What's more, unconsumed feed contains chemicals and antibiotics that leak into the sea. Excrement and other pollutants build up on the ocean floor.

Percy Starr does not dismiss the research conducted in the Broughton. But he insists it does not apply farther north. "We have cooler water here," he says. "We put [the salmon farms] where there is water flow. Here, we don't have anything to be concerned about."

'Not welcome on our territory'

But Starr's is not the only "aboriginal perspective" on salmon farms.

Eugene Bryant was a Lax Kw'alaams band councilor in 2000, when Pan Fish approached his community with offers of lucrative salmon farms. The band voted unanimously against them.
Last summer, the Norwegian aquaculture giant invited salmon-farm friendly First Nations to their shareholders' meeting. They were there to persuade investors that salmon farms operate in B.C. with the full consent and to the benefit of First Nations.

Eugene Bryant went to Norway to have his say.

At the Pan Fish meeting, Bryant did not mince words.

"I'm not here to negotiate. I'm here to tell you you're not welcome on our territory," Bryant told them. "The first thing you must do is practice this on your beaches for twenty years. And if all the animals are okay, then you can come."

Bryant is aware that Lax Kw'alaams desperately needs money. "The suicide rate is un-fucking-believable," he says. "Alcohol and drugs is what they turn to to hide their feelings." Still, most band members agree that salmon farms would do more harm than good. They'd rather wait for a more sustainable solution.

Besides, NATT fisheries manager Wayne Drury questions Klemtu's success. "That fish farm didn't create as many jobs as was hoped," he says. Klemtu's unemployment is still about 40 per cent the eight months a year the farms operate, and 60 per cent the rest of the time. But at least Klemtu is still on the map.

Industry 'constantly improving'

Don Radford, from the department of fisheries and oceans, defends Klemtu's choice. He is confident that B.C. has the best-managed aquaculture industry in the world and that includes the pens on the central coast. It is also constantly improving, he says.

Those improvements, however, should not include the close-containment systems championed by environmentalists and endorsed by a committee of the B.C. legislature last week, he argues. Close containment systems separate the fish, and presumably the parasites and waste, from the surrounding eco-system.

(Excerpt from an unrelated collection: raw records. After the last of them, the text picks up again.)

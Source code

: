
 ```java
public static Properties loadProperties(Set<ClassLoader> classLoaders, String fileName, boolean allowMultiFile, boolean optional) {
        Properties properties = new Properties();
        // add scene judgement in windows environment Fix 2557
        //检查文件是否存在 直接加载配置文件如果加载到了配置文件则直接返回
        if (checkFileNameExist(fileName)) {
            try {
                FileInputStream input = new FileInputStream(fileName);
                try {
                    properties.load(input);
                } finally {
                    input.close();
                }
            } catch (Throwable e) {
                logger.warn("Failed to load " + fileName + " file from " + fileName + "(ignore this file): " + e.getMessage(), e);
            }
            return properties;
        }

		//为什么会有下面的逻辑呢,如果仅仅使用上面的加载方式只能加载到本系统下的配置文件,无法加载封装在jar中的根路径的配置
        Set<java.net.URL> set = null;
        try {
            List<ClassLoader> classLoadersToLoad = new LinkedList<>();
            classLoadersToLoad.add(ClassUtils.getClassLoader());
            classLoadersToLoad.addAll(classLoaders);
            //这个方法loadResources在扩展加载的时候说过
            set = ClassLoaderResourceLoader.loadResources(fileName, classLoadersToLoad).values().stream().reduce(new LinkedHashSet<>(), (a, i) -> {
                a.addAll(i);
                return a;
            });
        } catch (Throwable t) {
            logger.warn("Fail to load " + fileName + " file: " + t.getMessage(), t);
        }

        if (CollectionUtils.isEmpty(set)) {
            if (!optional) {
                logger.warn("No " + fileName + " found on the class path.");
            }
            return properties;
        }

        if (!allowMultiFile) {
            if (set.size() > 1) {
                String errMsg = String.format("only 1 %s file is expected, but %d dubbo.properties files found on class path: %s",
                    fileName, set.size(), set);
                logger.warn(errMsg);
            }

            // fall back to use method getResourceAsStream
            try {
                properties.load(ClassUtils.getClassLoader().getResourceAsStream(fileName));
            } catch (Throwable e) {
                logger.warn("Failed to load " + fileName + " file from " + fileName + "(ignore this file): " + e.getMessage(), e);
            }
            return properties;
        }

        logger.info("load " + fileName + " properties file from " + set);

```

"Right now there is no closed containment operating anywhere in the world," says Radford. "The last one that was operating was down in Iceland and it closed down a year ago. They couldn't meet their expenses. They were producing $6 a pound arctic char."

UVic researcher Corey Peet isn't impressed by closed containment systems, either. They won't address the feed problem or improve the sustainability of salmon farms, he says

Peet is suspicious of the government's endorsement of salmon farms. "The [governments] need to maintain conditions for economic growth. Salmon farming doesn't cost them anything and it provides employment for remote communities," he says.

No victims here

Neither Klemtu nor Lax Kw'alaams plays the victim caught in the middle of the salmon farm debate. In each community, there is a united front in support of the difficult choices they have made.

"The agreement we have with Marine Harvest was established by the Kitasoo people. First and foremost, the important thing was the environment. We don't want the environment damaged," says Klemtu's Percy Starr.

In Lax Kw'alaams, the band is just as adamant that the decision to stay away from salmon farms was the right one.

"We know the salmon and its place in life," says Eugene Bryant. "We are concerned about the bear and the eagle and hawks that live on it." Environmental NGOs, politicians and industry can continue to bicker about salmon farms. But the Kitasoo/Xaixais and the NATT, while they acknowledge the consequences of their choices, have found some measure of peace in believing they've made the right one.

Helen Polychronakos is a Vancouver-based writer. Her graduate thesis at the University of British Columbia's school of journalism explored B.C.'s aquaculture industry.